Gleichzeitig sehen wir in der Anpassung des Wahlrechts eine große Chance dafür, dass unsere demokratische Gesellschaftsordnung die Vielfalt der Erfahrungen, Lebenswelten und Perspektiven ihrer Menschen künftig besser als heute abbildet und von diesen lernt.
Die geplanten Vereinfachungen der Ampelkoalition zur Erreichung der Staatsbürgerschaft begrüßen wir, dennoch muss das Wahlrecht von der Staatsbürgerschaft gelöst sein: Denn erstens gibt es legitime Gründe, die deutsche Staatsbürgerschaft nicht anzustreben und zweitens bestehen für viele Menschen rechtliche oder faktische Gründe, wonach ihnen die deutsche Staatsbürgerschaft versagt wird, obwohl sie jahrzehntelang oder gar ihr Leben lang in Deutschland leben. Außerdem ist der Erhalt der Staatsbürgerschaft an eine „gelungene Integration“ gekoppelt. Den Gedanken, Menschen müssten sich ihr Wahlrecht “verdienen”, lehnen wir als mit dem Wesenskern der Demokratie unvereinbar ab. Wählen ist ein nicht verhandelbares Grundrecht.
Als „Fortschrittskoalition“ ist es Aufgabe der derzeitigen Regierung, das rückständige Wahlrecht auf die Höhe der Zeit zu bringen. Wir leben in einer modernen Einwanderungsgesellschaft und müssen unser Wahlrecht diesen Anforderungen anpassen.
Kommentare
Jörg Witzel:
Marlene Schmalzried:
Jörg Witzel:
Was bitte daran ist "dreist", "engstirnig" und "rassistisch" das ich dagegen bin, dass Menschen, die keine Lust auf unserer Verfassung haben auch kein Wahlrecht zu geben? Demokratie muss auch verteidigt werden!
Christian Göritz-Vorhof:
Der Antrag besagt:
"Reform des Wahlrechts und der ihm zugrundeliegenden grundgesetzlichen Normen ein, damit sich auch Menschen ohne deutsche Staatsangehörigkeit,"
Begründung Absatz 2 zur Begründung steht bzgl.

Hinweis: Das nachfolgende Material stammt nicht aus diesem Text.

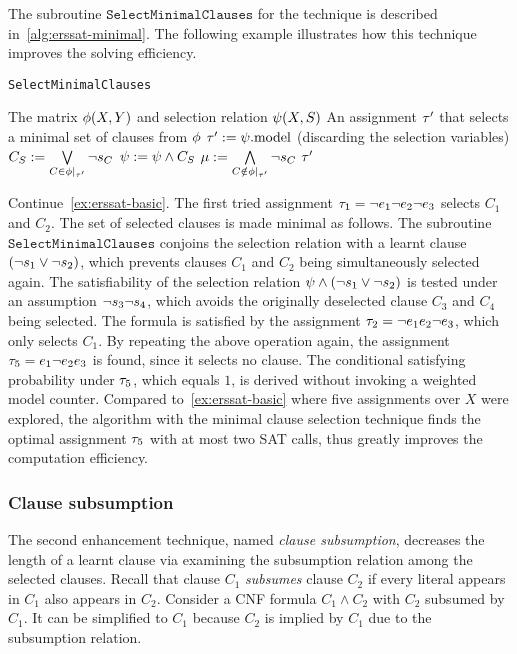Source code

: The subroutine $\texttt{SelectMinimalClauses}$ for the technique is described in~\cref{alg:erssat-minimal}.
The following example illustrates how this technique improves the solving efficiency.

\begin{algorithm}[ht]
    \caption{\texttt{SelectMinimalClauses}}
    \label{alg:erssat-minimal}
    \begin{algorithmic}[1]
        \REQUIRE The matrix $\phi(X,Y)$ and selection relation $\psi(X,S)$
        \ENSURE An assignment $\tau'$ that selects a minimal set of clauses from $\phi$
        \REPEAT
        \STATE $\tau' := \psi.\mathrm{model}$ (discarding the selection variables)
        \STATE $C_S := \bigvee\limits_{C\in\phi|_{\tau'}}\lnot s_{C}$
        \STATE $\psi := \psi \land C_S$
        \STATE $\mu := \bigwedge\limits_{C\notin\phi|_{\tau'}}\lnot s_{C}$
        \UNTIL{($\unsat{\pcf{\select}{\mu}}$)}
        \RETURN $\tau'$
    \end{algorithmic}
\end{algorithm}

\begin{example}
    \label{ex:erssat-minimal}
    Continue~\cref{ex:erssat-basic}.
    The first tried assignment $\tau_1=\lnot e_1 \lnot e_2 \lnot e_3$ selects $C_1$ and $C_2$.
    The set of selected clauses is made minimal as follows.
    The subroutine $\texttt{SelectMinimalClauses}$ conjoins the selection relation with a learnt clause $(\lnot s_{1} \lor \lnot s_{2})$,
    which prevents clauses $C_1$ and $C_2$ being simultaneously selected again.
    The satisfiability of the selection relation $\psi\land(\lnot s_{1} \lor \lnot s_{2})$ is tested under an assumption $\lnot s_{3} \lnot s_{4}$,
    which avoids the originally deselected clause $C_3$ and $C_4$ being selected.
    The formula is satisfied by the assignment $\tau_2=\lnot e_1 e_2 \lnot e_3$, which only selects $C_1$.
    By repeating the above operation again,
    the assignment $\tau_5=e_1 \lnot e_2 e_3$ is found,
    since it selects no clause.
    The conditional satisfying probability under $\tau_5$, which equals $1$,
    is derived without invoking a weighted model counter.
    Compared to~\ref{ex:erssat-basic} where five assignments over $X$ were explored,
    the algorithm with the minimal clause selection technique finds the optimal assignment $\tau_5$ with at most two SAT calls,
    thus greatly improves the computation efficiency.
\end{example}

\subsubsection{Clause subsumption}
The second enhancement technique, named \textit{clause subsumption},
decreases the length of a learnt clause via examining the subsumption relation among the selected clauses.
Recall that clause $C_1$ \textit{subsumes} clause $C_2$ if every literal appears in $C_1$ also appears in $C_2$.
Consider a CNF formula $C_1 \land C_2$ with $C_2$ subsumed by $C_1$.
It can be simplified to $C_1$ because $C_2$ is implied by $C_1$ due to the subsumption relation.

Grundgesetzkonsformität:
"Laut Bundesverfassungsgerichtsurteil von damals wäre eine Öffnung des Wahlrechts für Menschen ohne deutsche Staatsbürgerschaft selbst auf kommunaler Ebene nicht mit dem Grundgesetz vereinbar. Länderparlamente können demnach auch das Landes- und das Kommunalwahlrecht nicht abweichend regeln."
Wenn eine Öffnung des Wahlrechts für Menschen ohne deutsche Staatsbürgerschaft nicht grundgesetzkonform ist, wie sollte sich das mit der Änderung des Wahlgesetzes - eines Bundesgesetzes - ändern?
Müsste dann nicht das Grundgesetz geändert werden?
Jenny Laube:
Reiner Taege:
Theresa Ertel:
Ganz nebenbei hier mal die Erinnerung, dass in Deutschland bei der letzten Bundestagswahl 10% der Wahlberechtigten eine Partei gewählt haben, die sich definitiv nicht zu unserem Grundgesetz bekennt.
Deine Argumentation unterscheidet also zwischen Menschen, die per Geburt die deutsche Staatsbürgerschaft haben und solchen, die diese nicht haben. Warum? Wieso sollen diese Menschen unterschiedlich sein?
Begüm Langefeld:
Manchen Menschen ist es nicht möglich, den Sprachtest zu und den Einbürgerungstest zu bestehen, da sie vielleicht nie lesen und schreiben gelernt haben. Wir haben über 6 Mio Analphabeten in Deutschland.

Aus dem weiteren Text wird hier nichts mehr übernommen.